#### WHAT IS EXPECTED:
Return the lines below exactly as they appear, please, starting with the first and ending with the one that contains "- Graham, J.R., & Harvey, C.R., (2001).".

(Beginning of SOURCE RECORDS)

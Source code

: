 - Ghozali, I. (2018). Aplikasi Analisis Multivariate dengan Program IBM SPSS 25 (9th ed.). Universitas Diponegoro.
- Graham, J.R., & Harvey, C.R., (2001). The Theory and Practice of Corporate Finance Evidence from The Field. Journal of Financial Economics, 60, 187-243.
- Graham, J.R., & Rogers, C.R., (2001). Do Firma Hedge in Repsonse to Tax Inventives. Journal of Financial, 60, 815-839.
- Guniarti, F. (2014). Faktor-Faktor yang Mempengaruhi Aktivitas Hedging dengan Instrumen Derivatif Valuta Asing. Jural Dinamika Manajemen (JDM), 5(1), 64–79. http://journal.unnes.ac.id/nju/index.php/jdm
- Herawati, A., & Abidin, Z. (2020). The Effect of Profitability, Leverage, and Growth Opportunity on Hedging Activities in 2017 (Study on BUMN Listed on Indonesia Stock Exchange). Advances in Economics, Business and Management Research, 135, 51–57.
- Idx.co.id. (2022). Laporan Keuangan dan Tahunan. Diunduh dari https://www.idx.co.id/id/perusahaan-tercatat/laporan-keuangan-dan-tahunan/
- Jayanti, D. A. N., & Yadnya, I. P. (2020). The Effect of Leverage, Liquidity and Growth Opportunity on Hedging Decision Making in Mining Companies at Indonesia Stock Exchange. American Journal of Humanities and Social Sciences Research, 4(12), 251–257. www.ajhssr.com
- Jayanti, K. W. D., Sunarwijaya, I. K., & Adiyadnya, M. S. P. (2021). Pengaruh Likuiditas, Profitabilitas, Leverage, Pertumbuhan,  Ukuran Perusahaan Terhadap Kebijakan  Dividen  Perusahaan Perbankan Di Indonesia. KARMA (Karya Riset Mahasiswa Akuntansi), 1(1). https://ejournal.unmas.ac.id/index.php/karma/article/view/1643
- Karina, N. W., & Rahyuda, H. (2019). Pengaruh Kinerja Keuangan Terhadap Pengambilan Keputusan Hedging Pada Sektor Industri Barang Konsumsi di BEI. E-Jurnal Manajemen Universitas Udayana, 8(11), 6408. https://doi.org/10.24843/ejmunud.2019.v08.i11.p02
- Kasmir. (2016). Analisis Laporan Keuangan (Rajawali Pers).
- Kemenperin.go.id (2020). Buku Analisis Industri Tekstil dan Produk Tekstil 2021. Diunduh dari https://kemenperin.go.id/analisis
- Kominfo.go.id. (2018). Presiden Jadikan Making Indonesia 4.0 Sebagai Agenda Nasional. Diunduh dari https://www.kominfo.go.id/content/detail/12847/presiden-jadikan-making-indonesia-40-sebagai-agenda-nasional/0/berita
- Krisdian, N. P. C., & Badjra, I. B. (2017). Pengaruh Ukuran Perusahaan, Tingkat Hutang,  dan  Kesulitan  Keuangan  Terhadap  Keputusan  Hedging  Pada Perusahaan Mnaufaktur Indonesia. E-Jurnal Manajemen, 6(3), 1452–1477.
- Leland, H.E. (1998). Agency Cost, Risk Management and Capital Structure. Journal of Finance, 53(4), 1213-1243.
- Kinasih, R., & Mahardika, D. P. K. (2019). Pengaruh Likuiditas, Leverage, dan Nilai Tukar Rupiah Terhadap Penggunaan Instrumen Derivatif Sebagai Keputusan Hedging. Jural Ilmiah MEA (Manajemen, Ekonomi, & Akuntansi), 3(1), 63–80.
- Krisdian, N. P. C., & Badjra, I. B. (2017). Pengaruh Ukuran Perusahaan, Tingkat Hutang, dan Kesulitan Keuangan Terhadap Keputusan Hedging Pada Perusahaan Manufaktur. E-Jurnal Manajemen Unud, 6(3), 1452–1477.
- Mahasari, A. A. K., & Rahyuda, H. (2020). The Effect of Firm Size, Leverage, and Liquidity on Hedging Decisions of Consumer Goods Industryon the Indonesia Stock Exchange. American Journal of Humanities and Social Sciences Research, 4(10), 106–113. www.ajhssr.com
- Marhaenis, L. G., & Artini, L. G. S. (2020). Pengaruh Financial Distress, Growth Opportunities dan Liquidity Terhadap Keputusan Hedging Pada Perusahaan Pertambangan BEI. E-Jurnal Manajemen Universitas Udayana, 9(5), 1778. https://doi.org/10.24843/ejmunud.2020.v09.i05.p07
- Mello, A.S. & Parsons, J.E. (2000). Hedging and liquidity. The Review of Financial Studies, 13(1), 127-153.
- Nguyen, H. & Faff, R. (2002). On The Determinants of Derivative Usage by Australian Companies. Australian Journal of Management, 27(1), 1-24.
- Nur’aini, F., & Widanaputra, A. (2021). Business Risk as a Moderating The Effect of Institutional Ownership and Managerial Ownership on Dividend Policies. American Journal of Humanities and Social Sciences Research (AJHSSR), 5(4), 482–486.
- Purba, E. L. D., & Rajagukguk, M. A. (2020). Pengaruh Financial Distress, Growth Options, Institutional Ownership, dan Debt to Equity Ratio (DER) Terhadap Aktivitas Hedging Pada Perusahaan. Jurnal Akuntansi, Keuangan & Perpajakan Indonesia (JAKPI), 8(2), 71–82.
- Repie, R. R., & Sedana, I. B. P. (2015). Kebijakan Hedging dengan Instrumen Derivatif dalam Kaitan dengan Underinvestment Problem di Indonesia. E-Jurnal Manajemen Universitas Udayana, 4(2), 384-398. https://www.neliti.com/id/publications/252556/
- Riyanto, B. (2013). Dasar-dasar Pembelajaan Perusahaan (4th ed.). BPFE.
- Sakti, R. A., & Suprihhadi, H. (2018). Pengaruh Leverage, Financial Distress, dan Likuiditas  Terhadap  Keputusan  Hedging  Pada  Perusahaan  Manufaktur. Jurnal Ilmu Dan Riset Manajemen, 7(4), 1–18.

(End of SOURCE RECORDS)

#### FINISHED TASK:
Source code

: - Ghozali, I. (2018). Aplikasi Analisis Multivariate dengan Program IBM SPSS 25 (9th ed.). Universitas Diponegoro.
- Graham, J.R., & Harvey, C.R., (2001). The Theory and Practice of Corporate Finance Evidence from The Field. Journal of Financial Economics, 60, 187-243.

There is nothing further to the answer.